*** Opening MATERIAL SUPPLIED ***
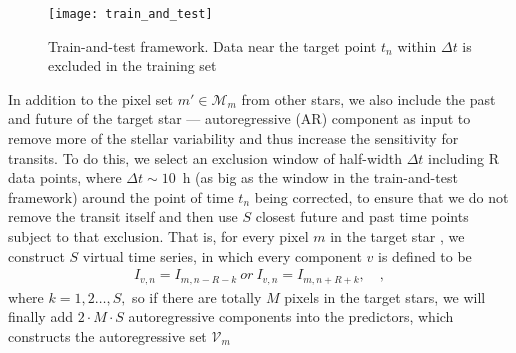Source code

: \documentclass[12pt, preprint]{aastex}
\newcommand{\set}[1]{\mathcal{#1}}
\begin{document}
\begin{figure}[htb]
\centering
\texttt{[image: train\_and\_test]}
\caption{
  \label{train-and-test} 
  Train-and-test framework. 
  Data near the target point $t_{n}$ within $\Delta t$ is excluded in the training set}
\end{figure}

In addition to the pixel set $m'\in\set{M}_m$ from other stars,  
  we also include the past and future of the target star --- autoregressive (AR) component as input 
  to remove more of the stellar variability and thus increase the sensitivity for transits. 
To do this, we select an exclusion window of half-width $\Delta t$ including R data points, 
  where $\Delta t\sim 10$\, h (as big as the window in the train-and-test framework) 
  around the point of time $t_{n}$ being corrected, 
  to ensure that we do not remove the transit itself 
  and then use $S$ closest future and past time points subject to that exclusion. 
That is, for every pixel $m$ in the target star , we construct $S$ virtual time series, 
  in which every component $v$ is defined to be     
\begin{eqnarray}
I_{v,n} = I_{m,n-R-k}\ or\ I_{v,n} = I_{m,n+R+k},
\quad,
\end{eqnarray}
where $k = 1, 2\dots, S,$ so if there are totally $M$ pixels in the target stars, 
  we will finally add $2\cdot M\cdot S$
  autoregressive components into the predictors, which constructs the autoregressive set $\set{V}_m$
\end{document}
*** Closing MATERIAL SUPPLIED ***
WORK TO COMPLETE: Using the entries above, return each line in which the word "time" occurs.

SOLUTION TO THE EXERCISE:
  around the point of time $t_{n}$ being corrected, 
  and then use $S$ closest future and past time points subject to that exclusion. 
That is, for every pixel $m$ in the target star , we construct $S$ virtual time series, 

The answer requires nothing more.